WORK INSTRUCTIONS: Please look for the string "sets" below and report every line in which it occurs.

MATERIAL PROVIDED:
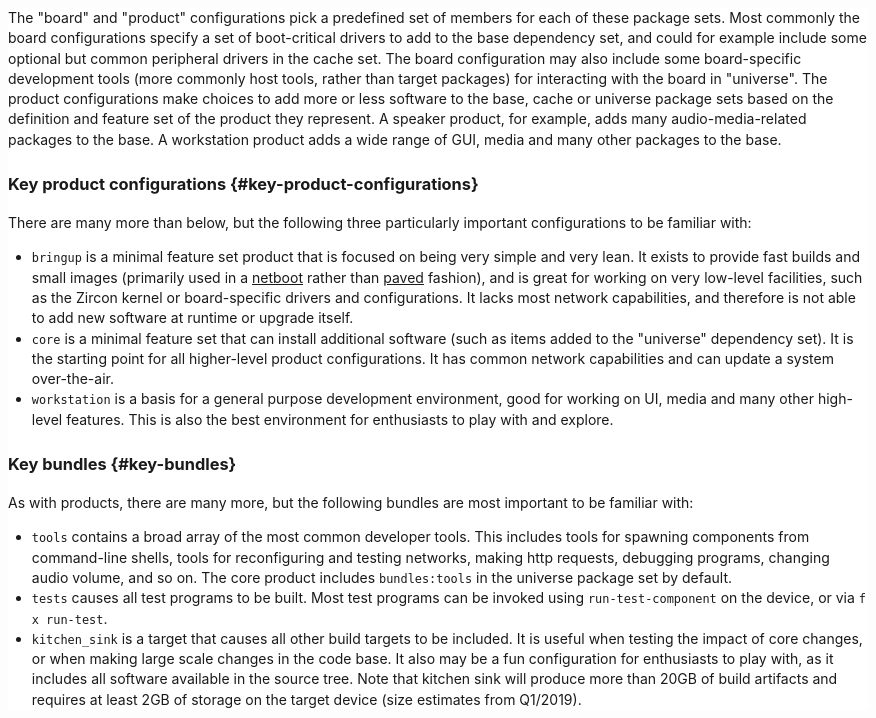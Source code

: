 The "board" and "product" configurations pick a predefined set of members for
each of these package sets. Most commonly the board configurations specify a
set of boot-critical drivers to add to the base dependency set, and could
for example include some optional but common peripheral drivers in the
cache set. The board configuration may also include some board-specific
development tools (more commonly host tools, rather than target packages) for
interacting with the board in "universe". The product configurations make
choices to add more or less software to the base, cache or universe
package sets based on the definition and feature set of the product they
represent. A speaker product, for example, adds many audio-media-related
packages to the base. A workstation product adds a wide range of GUI,
media and many other packages to the base.

### Key product configurations {#key-product-configurations}

There are many more than below, but the following three particularly
important configurations to be familiar with:

* `bringup` is a minimal feature set product that is focused on being very
  simple and very lean. It exists to provide fast builds and small images
  (primarily used in a [netboot](#what-is-netbooting) rather than
  [paved](#what-is-paving) fashion), and is great for working on very
  low-level facilities, such as the Zircon kernel or board-specific drivers
  and configurations. It lacks most network capabilities, and therefore is
  not able to add new software at runtime or upgrade itself.
* `core` is a minimal feature set that can install additional software (such as
  items added to the "universe" dependency set). It is the starting point for
  all higher-level product configurations. It has common network capabilities
  and can update a system over-the-air.
* `workstation` is a basis for a general purpose development environment, good
  for working on UI, media and many other high-level features. This is also
  the best environment for enthusiasts to play with and explore.

### Key bundles {#key-bundles}

As with products, there are many more, but the following bundles are most
important to be familiar with:

* `tools` contains a broad array of the most common developer tools. This
  includes tools for spawning components from command-line shells, tools for
  reconfiguring and testing networks, making http requests, debugging
  programs, changing audio volume, and so on. The core product includes
  `bundles:tools` in the universe package set by default.
* `tests` causes all test programs to be built. Most test programs can be
  invoked using `run-test-component` on the device, or via `fx run-test`.
* `kitchen_sink` is a target that causes all other build targets to be
  included. It is useful when testing the impact of core changes, or when
  making large scale changes in the code base. It also may be a fun
  configuration for enthusiasts to play with, as it includes all software
  available in the source tree. Note that kitchen sink will produce more than
  20GB of build artifacts and requires at least 2GB of storage on the target
  device (size estimates from Q1/2019).
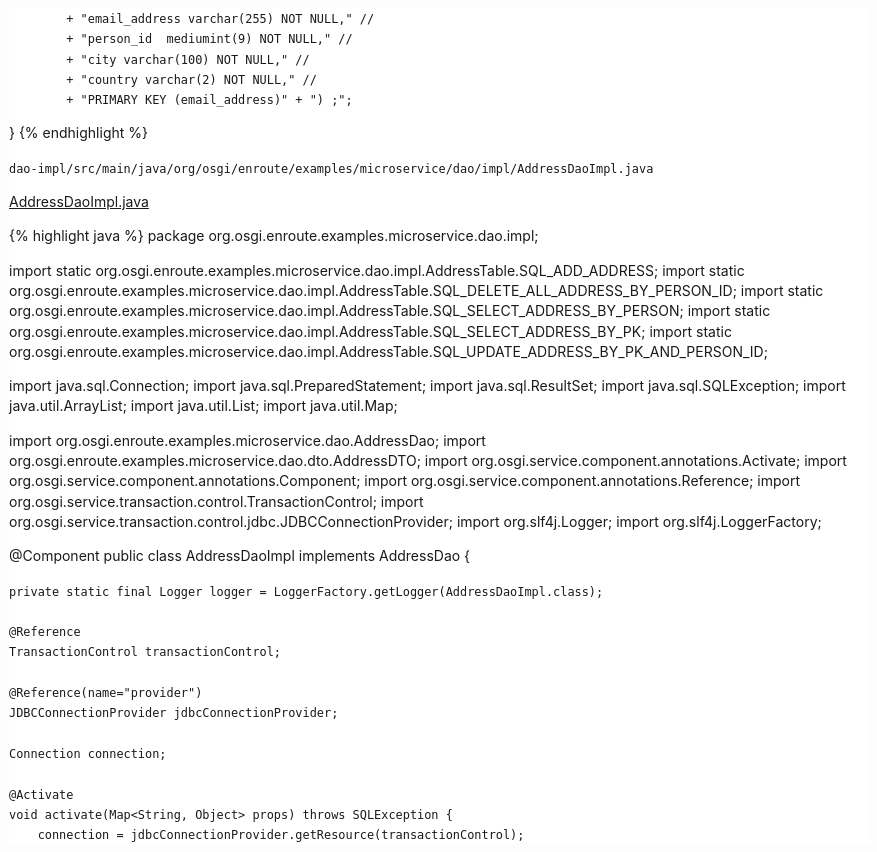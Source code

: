             + "email_address varchar(255) NOT NULL," //
            + "person_id  mediumint(9) NOT NULL," //
            + "city varchar(100) NOT NULL," //
            + "country varchar(2) NOT NULL," //
            + "PRIMARY KEY (email_address)" + ") ;";
}
{% endhighlight %}
</div>
</div>


`dao-impl/src/main/java/org/osgi/enroute/examples/microservice/dao/impl/AddressDaoImpl.java`
<p>
  <a class="btn btn-primary" data-toggle="collapse" href="#AddressDaoImpl" aria-expanded="false" aria-controls="AddressDaoImpl">
    AddressDaoImpl.java 
  </a>
</p>
<div class="collapse" id="AddressDaoImpl">
  <div class="card card-block">


{% highlight java %}
package org.osgi.enroute.examples.microservice.dao.impl;
 
import static org.osgi.enroute.examples.microservice.dao.impl.AddressTable.SQL_ADD_ADDRESS;
import static org.osgi.enroute.examples.microservice.dao.impl.AddressTable.SQL_DELETE_ALL_ADDRESS_BY_PERSON_ID;
import static org.osgi.enroute.examples.microservice.dao.impl.AddressTable.SQL_SELECT_ADDRESS_BY_PERSON;
import static org.osgi.enroute.examples.microservice.dao.impl.AddressTable.SQL_SELECT_ADDRESS_BY_PK;
import static org.osgi.enroute.examples.microservice.dao.impl.AddressTable.SQL_UPDATE_ADDRESS_BY_PK_AND_PERSON_ID;
 
import java.sql.Connection;
import java.sql.PreparedStatement;
import java.sql.ResultSet;
import java.sql.SQLException;
import java.util.ArrayList;
import java.util.List;
import java.util.Map;
 
import org.osgi.enroute.examples.microservice.dao.AddressDao;
import org.osgi.enroute.examples.microservice.dao.dto.AddressDTO;
import org.osgi.service.component.annotations.Activate;
import org.osgi.service.component.annotations.Component;
import org.osgi.service.component.annotations.Reference;
import org.osgi.service.transaction.control.TransactionControl;
import org.osgi.service.transaction.control.jdbc.JDBCConnectionProvider;
import org.slf4j.Logger;
import org.slf4j.LoggerFactory;
 
@Component
public class AddressDaoImpl implements AddressDao {
 
    private static final Logger logger = LoggerFactory.getLogger(AddressDaoImpl.class);
 
    @Reference
    TransactionControl transactionControl;
 
    @Reference(name="provider")
    JDBCConnectionProvider jdbcConnectionProvider;
 
    Connection connection;
 
    @Activate
    void activate(Map<String, Object> props) throws SQLException {
        connection = jdbcConnectionProvider.getResource(transactionControl);
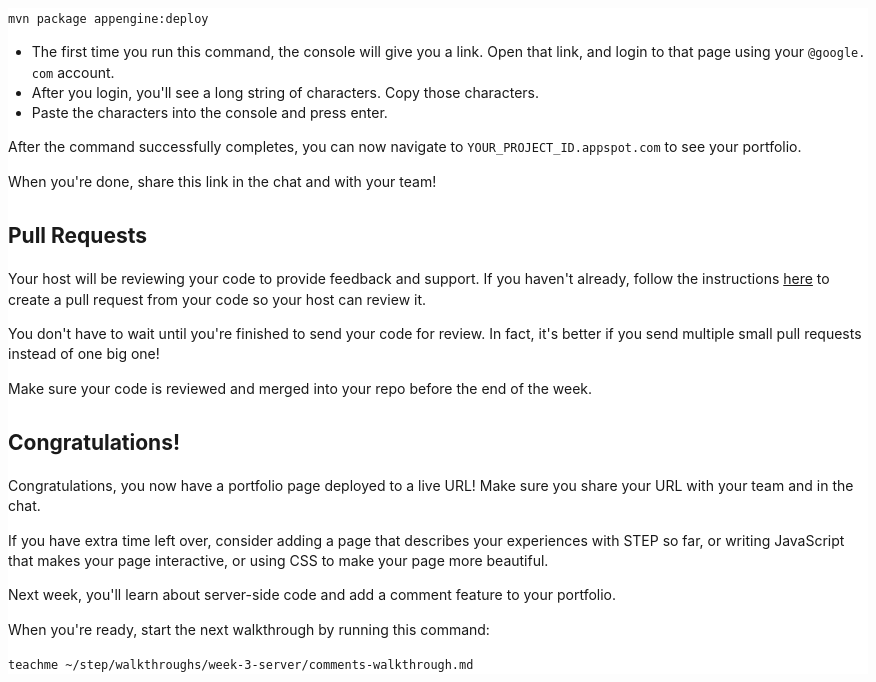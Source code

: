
 ```bash
mvn package appengine:deploy
```

-   The first time you run this command, the console will give you a link. Open
    that link, and login to that page using your `@google.com` account.
-   After you login, you'll see a long string of characters. Copy those
    characters.
-   Paste the characters into the console and press enter.

After the command successfully completes, you can now navigate to
`YOUR_PROJECT_ID.appspot.com` to see your portfolio.

When you're done, share this link in the chat and with your team!

## Pull Requests

Your host will be reviewing your code to provide feedback and support. If you
haven't already, follow the instructions
[here](https://help.github.com/en/github/collaborating-with-issues-and-pull-requests/creating-a-pull-request)
to create a pull request from your code so your host can review it.

You don't have to wait until you're finished to send your code for review. In
fact, it's better if you send multiple small pull requests instead of one big
one!

Make sure your code is reviewed and merged into your repo before the end of the
week.

## Congratulations!

<walkthrough-conclusion-trophy></walkthrough-conclusion-trophy>

Congratulations, you now have a portfolio page deployed to a live URL! Make sure
you share your URL with your team and in the chat.

If you have extra time left over, consider adding a page that describes your
experiences with STEP so far, or writing JavaScript that makes your page
interactive, or using CSS to make your page more beautiful.

Next week, you'll learn about server-side code and add a comment feature to your
portfolio.

When you're ready, start the next walkthrough by running this command:

```bash
teachme ~/step/walkthroughs/week-3-server/comments-walkthrough.md
```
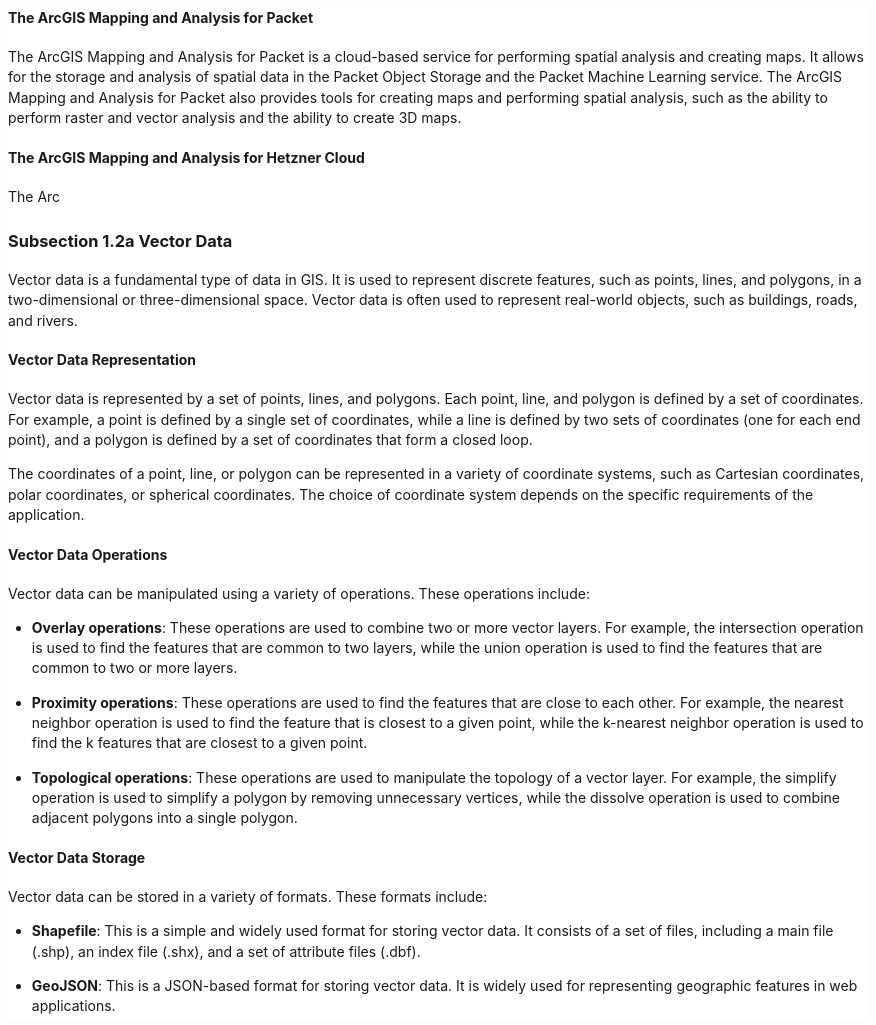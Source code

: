 #### The ArcGIS Mapping and Analysis for Packet

The ArcGIS Mapping and Analysis for Packet is a cloud-based service for performing spatial analysis and creating maps. It allows for the storage and analysis of spatial data in the Packet Object Storage and the Packet Machine Learning service. The ArcGIS Mapping and Analysis for Packet also provides tools for creating maps and performing spatial analysis, such as the ability to perform raster and vector analysis and the ability to create 3D maps.

#### The ArcGIS Mapping and Analysis for Hetzner Cloud

The Arc


### Subsection 1.2a Vector Data

Vector data is a fundamental type of data in GIS. It is used to represent discrete features, such as points, lines, and polygons, in a two-dimensional or three-dimensional space. Vector data is often used to represent real-world objects, such as buildings, roads, and rivers.

#### Vector Data Representation

Vector data is represented by a set of points, lines, and polygons. Each point, line, and polygon is defined by a set of coordinates. For example, a point is defined by a single set of coordinates, while a line is defined by two sets of coordinates (one for each end point), and a polygon is defined by a set of coordinates that form a closed loop.

The coordinates of a point, line, or polygon can be represented in a variety of coordinate systems, such as Cartesian coordinates, polar coordinates, or spherical coordinates. The choice of coordinate system depends on the specific requirements of the application.

#### Vector Data Operations

Vector data can be manipulated using a variety of operations. These operations include:

- **Overlay operations**: These operations are used to combine two or more vector layers. For example, the intersection operation is used to find the features that are common to two layers, while the union operation is used to find the features that are common to two or more layers.

- **Proximity operations**: These operations are used to find the features that are close to each other. For example, the nearest neighbor operation is used to find the feature that is closest to a given point, while the k-nearest neighbor operation is used to find the k features that are closest to a given point.

- **Topological operations**: These operations are used to manipulate the topology of a vector layer. For example, the simplify operation is used to simplify a polygon by removing unnecessary vertices, while the dissolve operation is used to combine adjacent polygons into a single polygon.

#### Vector Data Storage

Vector data can be stored in a variety of formats. These formats include:

- **Shapefile**: This is a simple and widely used format for storing vector data. It consists of a set of files, including a main file (.shp), an index file (.shx), and a set of attribute files (.dbf).

- **GeoJSON**: This is a JSON-based format for storing vector data. It is widely used for representing geographic features in web applications.
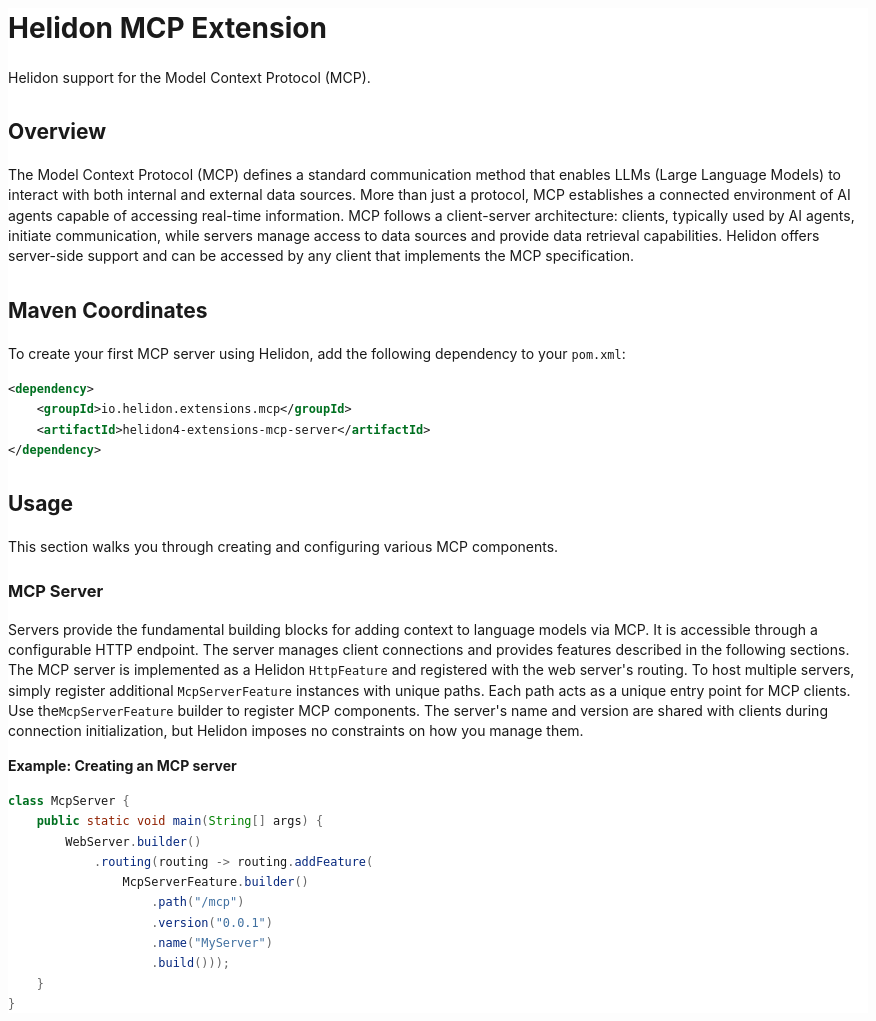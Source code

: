 # Helidon MCP Extension

Helidon support for the Model Context Protocol (MCP).

## Overview

The Model Context Protocol (MCP) defines a standard communication method that enables LLMs (Large Language Models) to interact 
with both internal and external data sources. More than just a protocol, MCP establishes a connected environment of AI agents 
capable of accessing real-time information. MCP follows a client-server architecture: clients, typically used by AI agents, 
initiate communication, while servers manage access to data sources and provide data retrieval capabilities. Helidon offers 
server-side support and can be accessed by any client that implements the MCP specification.

## Maven Coordinates

To create your first MCP server using Helidon, add the following dependency to your `pom.xml`:

```xml
<dependency>
    <groupId>io.helidon.extensions.mcp</groupId>
    <artifactId>helidon4-extensions-mcp-server</artifactId>
</dependency>
```

## Usage

This section walks you through creating and configuring various MCP components.

### MCP Server

Servers provide the fundamental building blocks for adding context to language models via MCP. It is accessible through a 
configurable HTTP endpoint. The server manages client connections and provides features described in the following sections. 
The MCP server is implemented as a Helidon `HttpFeature` and registered with the web server's routing. To host multiple servers, 
simply register additional `McpServerFeature` instances with unique paths. Each path acts as a unique entry point for MCP clients. 
Use the`McpServerFeature` builder to register MCP components. The server's name and version are shared with clients during 
connection initialization, but Helidon imposes no constraints on how you manage them.

**Example: Creating an MCP server**

```java
class McpServer {
    public static void main(String[] args) {
        WebServer.builder()
            .routing(routing -> routing.addFeature(
                McpServerFeature.builder()
                    .path("/mcp")
                    .version("0.0.1")
                    .name("MyServer")
                    .build()));
    }
}
```
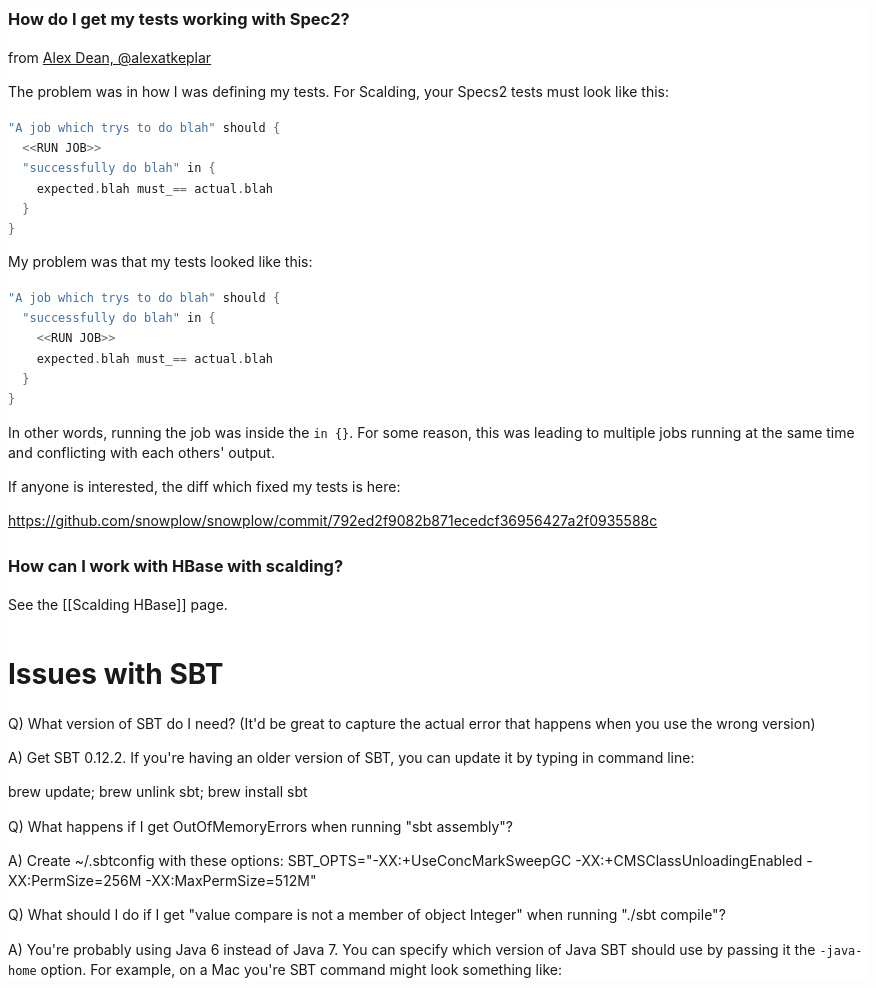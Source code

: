 ### How do I get my tests working with Spec2?
from [Alex Dean, @alexatkeplar](https://twitter.com/alexatkeplar)

The problem was in how I was defining my tests. For Scalding, your Specs2 tests must look like this:
```scala
"A job which trys to do blah" should {
  <<RUN JOB>>
  "successfully do blah" in {
    expected.blah must_== actual.blah
  }
}
```
My problem was that my tests looked like this:
```scala
"A job which trys to do blah" should {
  "successfully do blah" in {
    <<RUN JOB>>
    expected.blah must_== actual.blah
  }
}
```
In other words, running the job was inside the `in {}`. For some reason, this was leading to multiple jobs running at the same time and conflicting with each others' output.

If anyone is interested, the diff which fixed my tests is here:

https://github.com/snowplow/snowplow/commit/792ed2f9082b871ecedcf36956427a2f0935588c

### How can I work with HBase with scalding?

See the [[Scalding HBase]] page.

# Issues with SBT
Q) What version of SBT do I need? (It'd be great to capture the actual error that happens when you use the wrong version)

A) Get SBT 0.12.2. If you're having an older version of SBT, you can update it by typing in command line:

brew update;
brew unlink sbt;
brew install sbt

Q) What happens if I get OutOfMemoryErrors when running "sbt assembly"?

A) Create ~/.sbtconfig with these options:
    SBT_OPTS="-XX:+UseConcMarkSweepGC -XX:+CMSClassUnloadingEnabled -XX:PermSize=256M -XX:MaxPermSize=512M"

Q) What should I do if I get "value compare is not a member of object Integer" when running "./sbt compile"?

A) You're probably using Java 6 instead of Java 7.  You can specify which version of Java SBT should use by passing it the `-java-home` option.  For example, on a Mac you're SBT command might look something like:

EXERCISE ANSWER:
each of these package sets. Most commonly the board configurations specify a
package sets based on the definition and feature set of the product they
Vector data is represented by a set of points, lines, and polygons. Each point, line, and polygon is defined by a set of coordinates. For example, a point is defined by a single set of coordinates, while a line is defined by two sets of coordinates (one for each end point), and a polygon is defined by a set of coordinates that form a closed loop.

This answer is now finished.